Commercial silicon photovoltaic panels transform a small portion of absorbed sunlight into electricity, while the remainder of the radiation becomes heat. Efforts to cool solar panels with techniques including refrigeration or air conditioning tend to consume more energy than can be gained back through efficiency boosts.
Now, a team led by Peng Wang from KAUST’s Water Desalination and Reuse Center has developed a proof-of-concept device that aims to reverse this situation via the natural properties of the Earth’s climate. The team’s results are published in Nature Sustainability.
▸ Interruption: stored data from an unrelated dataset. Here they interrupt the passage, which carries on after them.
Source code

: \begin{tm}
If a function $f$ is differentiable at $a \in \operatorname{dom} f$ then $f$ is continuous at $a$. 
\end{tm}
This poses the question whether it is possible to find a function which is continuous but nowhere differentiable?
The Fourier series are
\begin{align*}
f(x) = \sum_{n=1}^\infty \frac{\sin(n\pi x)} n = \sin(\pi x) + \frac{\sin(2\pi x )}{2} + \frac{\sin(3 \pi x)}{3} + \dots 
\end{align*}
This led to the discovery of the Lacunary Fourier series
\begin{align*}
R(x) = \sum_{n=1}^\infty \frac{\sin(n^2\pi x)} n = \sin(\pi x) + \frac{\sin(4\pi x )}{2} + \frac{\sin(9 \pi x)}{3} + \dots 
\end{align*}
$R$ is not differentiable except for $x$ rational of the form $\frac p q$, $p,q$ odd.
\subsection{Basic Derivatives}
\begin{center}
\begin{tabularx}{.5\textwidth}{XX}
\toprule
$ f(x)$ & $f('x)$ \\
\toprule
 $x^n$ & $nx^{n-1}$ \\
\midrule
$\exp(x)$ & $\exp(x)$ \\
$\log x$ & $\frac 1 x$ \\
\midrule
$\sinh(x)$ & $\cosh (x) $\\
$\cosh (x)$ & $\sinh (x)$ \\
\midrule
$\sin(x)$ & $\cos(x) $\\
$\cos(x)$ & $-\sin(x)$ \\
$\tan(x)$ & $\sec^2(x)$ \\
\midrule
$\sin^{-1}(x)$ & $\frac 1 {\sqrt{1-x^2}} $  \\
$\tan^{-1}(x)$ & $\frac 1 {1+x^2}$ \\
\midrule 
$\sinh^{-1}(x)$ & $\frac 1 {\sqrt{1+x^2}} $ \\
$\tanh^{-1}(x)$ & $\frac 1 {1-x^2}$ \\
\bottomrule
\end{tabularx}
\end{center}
The KAUST researchers have already developed a polymer containing calcium chloride, which is a powerful desiccant. When exposed to humid air, this material gradually expands as the calcium salts pull water into the gel, eventually doubling its initial weight. By incorporating heat-absorbing carbon nanotubes into the polymer framework, the team found they could reverse this cycle and trigger the release of water with solar energy.
Renyuan Li, a postdoctoral researcher in Wang’s group, noted that one of the interesting properties of the gel was its ability to self-adhere to numerous surfaces, including the underside of solar panels. The team built a prototype for outdoor tests after experiments with artificial sunlight revealed that a fully filled gel could free enough water to reduce panel temperatures by 10oC,
During summer and winter, the researchers observed the gel absorbing water from overnight air and then releasing the liquid as the daytime temperatures ramped up. According to KAUST, the solar panels showed an increase in efficiency (13–19 per cent) even greater than that of the indoor experiments, a jump the researchers theorise may be due to improved heat and mass transfer outdoors.
“This work shows the benefits of using atmospheric water generation to help fight climate change,” said Li. “We believe this cooling technology can fulfil the requirements of many applications because water vapour is everywhere, and this cooling technology is easy to adapt to different scales. The technology could be made as small as several millimetres for electronic devices, hundreds of square meters for a building, or even larger for passive cooling of power plants.”